La economía mundial parece irremisiblemente orientada a conocer un dramático cambio de liderazgo a muy pocos años vista, coincidiendo con el momento en que los Estados Unidos cedan su plaza de primera potencia a la nueva China. Varios son los factores que animan a detentar esta certeza, de los se ha dado cumplida cuenta desde las páginas de este periódico. Está, por una parte, la benevolente asimetría por la que Occidente se ha hecho cómplice de las prácticas más aviesas de la gigantesca maquinaria industrial del coloso amarillo: su indolencia contaminante; la escasa calidad de sus productos, en ocasiones rayana con lo temerario y hasta con lo criminal; o su inveterada inclinación hacia la copia y el pirateo. Son las pequeñas indulgencias que las economías capitalistas se han visto obligadas a dispensar, auténtica epiqueya de las leyes del mercado que rigen nuestros destinos, para atender el previsible apetito de bienes baratos que sus sociedades demandaban a caballo de una inflación incontenible y de una política salarial cicatera.

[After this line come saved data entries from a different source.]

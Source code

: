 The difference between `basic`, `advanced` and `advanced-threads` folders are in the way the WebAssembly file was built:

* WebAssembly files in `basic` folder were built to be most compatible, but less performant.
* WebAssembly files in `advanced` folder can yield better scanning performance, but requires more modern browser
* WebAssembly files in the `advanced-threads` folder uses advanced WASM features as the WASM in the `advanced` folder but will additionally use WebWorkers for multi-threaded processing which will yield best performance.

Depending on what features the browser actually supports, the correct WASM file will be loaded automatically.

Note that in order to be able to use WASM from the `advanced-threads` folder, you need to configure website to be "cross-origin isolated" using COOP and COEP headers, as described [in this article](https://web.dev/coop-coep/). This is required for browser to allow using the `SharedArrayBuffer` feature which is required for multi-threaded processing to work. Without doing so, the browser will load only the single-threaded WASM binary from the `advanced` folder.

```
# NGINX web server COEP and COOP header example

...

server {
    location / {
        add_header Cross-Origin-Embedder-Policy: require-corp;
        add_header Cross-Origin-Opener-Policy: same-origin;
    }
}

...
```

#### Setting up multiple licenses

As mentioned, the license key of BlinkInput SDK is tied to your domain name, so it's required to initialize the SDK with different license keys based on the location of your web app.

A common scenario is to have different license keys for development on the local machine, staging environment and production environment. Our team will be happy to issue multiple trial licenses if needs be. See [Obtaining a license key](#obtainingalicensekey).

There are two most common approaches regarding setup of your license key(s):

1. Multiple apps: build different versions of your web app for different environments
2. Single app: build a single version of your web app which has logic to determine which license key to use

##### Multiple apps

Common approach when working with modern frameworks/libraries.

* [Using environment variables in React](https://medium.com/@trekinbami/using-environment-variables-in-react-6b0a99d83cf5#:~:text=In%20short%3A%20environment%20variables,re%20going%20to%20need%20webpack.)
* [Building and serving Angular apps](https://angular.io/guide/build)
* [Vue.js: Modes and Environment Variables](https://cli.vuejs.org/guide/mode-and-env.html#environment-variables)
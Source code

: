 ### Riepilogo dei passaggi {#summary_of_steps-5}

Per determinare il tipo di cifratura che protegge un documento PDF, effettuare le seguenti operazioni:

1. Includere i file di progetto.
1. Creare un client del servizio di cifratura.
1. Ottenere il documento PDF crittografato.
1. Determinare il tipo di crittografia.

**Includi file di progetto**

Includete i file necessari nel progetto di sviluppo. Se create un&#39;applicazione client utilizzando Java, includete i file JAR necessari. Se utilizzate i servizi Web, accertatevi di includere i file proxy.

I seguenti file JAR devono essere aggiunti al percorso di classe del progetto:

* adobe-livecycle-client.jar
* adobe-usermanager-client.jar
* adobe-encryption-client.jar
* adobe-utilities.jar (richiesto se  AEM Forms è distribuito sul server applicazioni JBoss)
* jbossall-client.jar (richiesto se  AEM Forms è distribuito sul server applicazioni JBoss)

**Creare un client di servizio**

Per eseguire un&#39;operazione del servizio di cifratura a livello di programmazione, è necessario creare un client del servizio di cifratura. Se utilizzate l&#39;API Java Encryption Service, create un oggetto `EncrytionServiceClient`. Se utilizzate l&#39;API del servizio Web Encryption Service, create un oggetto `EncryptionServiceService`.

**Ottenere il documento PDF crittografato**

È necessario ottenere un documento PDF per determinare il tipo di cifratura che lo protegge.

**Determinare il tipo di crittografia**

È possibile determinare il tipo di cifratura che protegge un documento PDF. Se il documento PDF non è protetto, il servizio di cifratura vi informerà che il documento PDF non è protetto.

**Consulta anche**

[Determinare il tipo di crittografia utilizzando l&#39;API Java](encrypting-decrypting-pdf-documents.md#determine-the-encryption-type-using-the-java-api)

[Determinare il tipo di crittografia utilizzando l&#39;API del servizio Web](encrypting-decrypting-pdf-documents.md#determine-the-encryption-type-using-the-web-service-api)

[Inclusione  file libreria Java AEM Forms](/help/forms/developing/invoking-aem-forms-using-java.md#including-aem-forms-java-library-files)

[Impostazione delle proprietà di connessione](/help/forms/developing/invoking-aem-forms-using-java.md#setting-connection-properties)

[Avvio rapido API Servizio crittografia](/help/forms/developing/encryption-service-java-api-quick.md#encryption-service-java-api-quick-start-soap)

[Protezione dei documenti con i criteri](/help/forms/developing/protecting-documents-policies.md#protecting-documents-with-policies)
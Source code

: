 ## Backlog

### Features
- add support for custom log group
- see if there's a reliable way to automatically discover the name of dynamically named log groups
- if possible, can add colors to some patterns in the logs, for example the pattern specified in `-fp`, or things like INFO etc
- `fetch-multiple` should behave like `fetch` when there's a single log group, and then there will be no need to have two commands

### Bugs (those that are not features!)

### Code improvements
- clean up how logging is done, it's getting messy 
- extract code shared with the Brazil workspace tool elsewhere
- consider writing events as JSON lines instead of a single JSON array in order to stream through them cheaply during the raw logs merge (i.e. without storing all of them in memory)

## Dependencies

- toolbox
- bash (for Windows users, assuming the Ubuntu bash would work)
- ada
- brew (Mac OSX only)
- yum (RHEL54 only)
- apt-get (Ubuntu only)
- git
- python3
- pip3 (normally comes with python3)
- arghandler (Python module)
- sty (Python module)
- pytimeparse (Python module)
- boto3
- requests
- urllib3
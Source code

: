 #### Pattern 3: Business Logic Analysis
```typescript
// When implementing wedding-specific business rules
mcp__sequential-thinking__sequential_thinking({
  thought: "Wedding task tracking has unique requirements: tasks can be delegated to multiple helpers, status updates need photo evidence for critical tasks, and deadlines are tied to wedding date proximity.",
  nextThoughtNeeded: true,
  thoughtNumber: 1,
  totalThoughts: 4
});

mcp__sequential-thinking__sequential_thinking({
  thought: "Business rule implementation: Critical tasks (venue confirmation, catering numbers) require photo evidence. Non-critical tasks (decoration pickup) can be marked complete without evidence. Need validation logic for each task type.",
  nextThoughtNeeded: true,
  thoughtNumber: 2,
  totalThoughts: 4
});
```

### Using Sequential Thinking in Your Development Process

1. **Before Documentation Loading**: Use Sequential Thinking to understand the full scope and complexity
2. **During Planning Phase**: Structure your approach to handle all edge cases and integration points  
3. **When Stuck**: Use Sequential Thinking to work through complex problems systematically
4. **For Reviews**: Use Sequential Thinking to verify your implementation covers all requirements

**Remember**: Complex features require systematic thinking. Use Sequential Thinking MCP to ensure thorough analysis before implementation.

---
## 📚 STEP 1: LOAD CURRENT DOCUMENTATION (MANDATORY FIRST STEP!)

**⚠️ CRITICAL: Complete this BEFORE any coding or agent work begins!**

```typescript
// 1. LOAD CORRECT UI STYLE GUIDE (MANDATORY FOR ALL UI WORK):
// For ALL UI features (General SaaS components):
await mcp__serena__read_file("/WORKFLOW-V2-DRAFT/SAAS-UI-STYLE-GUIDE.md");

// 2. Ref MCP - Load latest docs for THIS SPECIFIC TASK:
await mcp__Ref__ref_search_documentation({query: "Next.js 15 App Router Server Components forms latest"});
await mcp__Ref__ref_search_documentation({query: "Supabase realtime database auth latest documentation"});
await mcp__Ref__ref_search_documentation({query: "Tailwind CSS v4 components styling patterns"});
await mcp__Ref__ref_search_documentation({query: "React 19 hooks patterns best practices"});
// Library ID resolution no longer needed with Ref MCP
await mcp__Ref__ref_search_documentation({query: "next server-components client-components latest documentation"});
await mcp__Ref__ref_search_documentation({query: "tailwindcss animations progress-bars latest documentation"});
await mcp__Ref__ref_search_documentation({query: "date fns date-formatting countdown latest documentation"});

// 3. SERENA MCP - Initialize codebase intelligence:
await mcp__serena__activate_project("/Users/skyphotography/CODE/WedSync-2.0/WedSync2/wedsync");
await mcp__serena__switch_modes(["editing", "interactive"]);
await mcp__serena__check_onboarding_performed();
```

La garantía de éxito de las empresas en el libre mercado depende de la variable competitiva, una magnitud que resulta de la razón entre los costos declinantes de la producción y la calidad creciente de los bienes y servicios ofrecidos. Un dogma de la visión etnocéntrica del capitalismo que demanda, desde la perspectiva del híbrido comunista chino, una revisión en profundidad. Cuando menos, de algunas de las más apodícticas afirmaciones del Marketing, como aquella que sublima la relación entre la calidad y el precio de los productos como determinante de las decisiones de compra. Porque, en el preciso instante en que las grandes escuelas de negocios empezaban a trabajar en una definición aún más ambiciosa de lo que debe entenderse por calidad -a través de la inclusión de un conjunto de aspectos intangibles agrupados en el concepto de la Reputación Social Corporativa (RSC)-, van a proliferar con extraordinaria aceptación popular las “tiendas de chinos” y de “todo a cien”, cuyos estantes se ven nutridos casi en exclusiva con productos fabricados en la República Popular.
La experiencia microeconómica parece insistir obstinadamente en el carácter secundario del factor calidad, relegándolo a la consistencia de un espejismo de la mercadotecnia occidental. A tenor de la fulminante expansión de esta herejía, ¿qué importancia real tiene sobre la competitividad unas elevadas ratios de calidad asociadas a un incremento significativo de los precios? Para la mayoría de las economías domésticas, según todas las evidencias, ora ninguna, ora muy escasa y limitada a determinados productos fetiche.
La ecuación de la competitividad queda entonces reducida a un solo término: la reducción de costes de la producción. Y en tales circunstancias, ¿quién podría ganar a China en competitividad? Sus obreros trabajan jornadas interminables por unos salarios ínfimos. Y, por si fuera poco, siguen sometidos a la moral de la austeridad socialista y proletaria férreamente impuesta y mantenida por el Partido. Es algo que ya saben, aplican y explotan incluso las compañías europeas comprometidas sobre el papel con la calidad y la RSC. Producen allí para vendernos aquí con colosales incrementos en sus plusvalías. Intentos políticos tan pálidos como la doctrina del “mileurismo” no hacen sino maquillar este desfase de nuestra productividad haciendo recaer el esfuerzo sobre las socorridas espaldas de siempre.
De este modo, China se está haciendo rica. A costa de la pobreza de sus súbditos y de la deprimida realidad económica de Occidente. Cuando aprendan a segmentar los mercados y a poner en circulación bienes con mayores índices de calidad a bajo coste, atractivos para la gran clase media occidental (electrónica, automoción, etc.), van a desencadenar una nueva revolución. Aunque, por el momento, ya pueden presumir de habernos dado toda una lección de capitalismo a la pekinesa: aprovechar la versatilidad de un pueblo tan obediente y las graves aporías de la mentalidad consumista de Occidente.